TASK REQUIREMENTS - Give back the listing in full and exactly, leaving out the images.

RECORDS FOR PROCESSING -
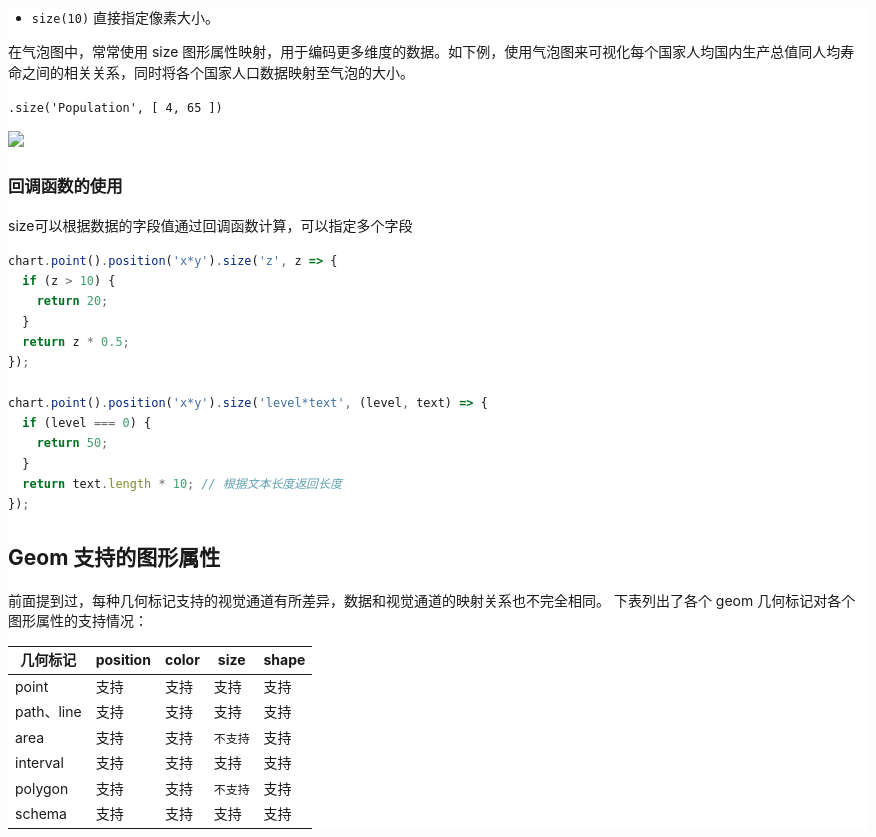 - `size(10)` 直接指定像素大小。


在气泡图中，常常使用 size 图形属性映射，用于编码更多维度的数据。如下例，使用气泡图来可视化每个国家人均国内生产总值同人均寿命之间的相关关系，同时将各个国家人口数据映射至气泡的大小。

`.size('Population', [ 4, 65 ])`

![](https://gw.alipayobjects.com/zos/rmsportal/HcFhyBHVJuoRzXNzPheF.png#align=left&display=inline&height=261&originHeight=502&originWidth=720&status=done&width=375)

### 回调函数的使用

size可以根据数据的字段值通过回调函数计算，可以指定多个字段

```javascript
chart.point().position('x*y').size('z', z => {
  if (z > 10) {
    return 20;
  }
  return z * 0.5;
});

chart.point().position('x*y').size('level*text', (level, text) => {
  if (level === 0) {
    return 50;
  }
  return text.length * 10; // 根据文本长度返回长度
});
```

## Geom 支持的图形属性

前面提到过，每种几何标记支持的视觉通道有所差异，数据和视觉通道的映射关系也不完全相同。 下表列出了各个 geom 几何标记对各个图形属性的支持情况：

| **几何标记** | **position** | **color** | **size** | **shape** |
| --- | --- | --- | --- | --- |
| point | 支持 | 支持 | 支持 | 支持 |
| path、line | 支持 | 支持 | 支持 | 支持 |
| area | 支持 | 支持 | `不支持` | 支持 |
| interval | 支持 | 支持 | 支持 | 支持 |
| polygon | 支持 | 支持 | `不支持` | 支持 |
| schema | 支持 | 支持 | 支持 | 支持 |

YOUR SOLUTION -
 - `size(10)` 直接指定像素大小。


在气泡图中，常常使用 size 图形属性映射，用于编码更多维度的数据。如下例，使用气泡图来可视化每个国家人均国内生产总值同人均寿命之间的相关关系，同时将各个国家人口数据映射至气泡的大小。

`.size('Population', [ 4, 65 ])`

![](https://gw.alipayobjects.com/zos/rmsportal/HcFhyBHVJuoRzXNzPheF.png#align=left&display=inline&height=261&originHeight=502&originWidth=720&status=done&width=375)

### 回调函数的使用

size可以根据数据的字段值通过回调函数计算，可以指定多个字段

```javascript
chart.point().position('x*y').size('z', z => {
  if (z > 10) {
    return 20;
  }
  return z * 0.5;
});

chart.point().position('x*y').size('level*text', (level, text) => {
  if (level === 0) {
    return 50;
  }
  return text.length * 10; // 根据文本长度返回长度
});
```

## Geom 支持的图形属性

前面提到过，每种几何标记支持的视觉通道有所差异，数据和视觉通道的映射关系也不完全相同。 下表列出了各个 geom 几何标记对各个图形属性的支持情况：

| **几何标记** | **position** | **color** | **size** | **shape** |
| --- | --- | --- | --- | --- |
| point | 支持 | 支持 | 支持 | 支持 |
| path、line | 支持 | 支持 | 支持 | 支持 |
| area | 支持 | 支持 | `不支持` | 支持 |
| interval | 支持 | 支持 | 支持 | 支持 |
| polygon | 支持 | 支持 | `不支持` | 支持 |
| schema | 支持 | 支持 | 支持 | 支持 |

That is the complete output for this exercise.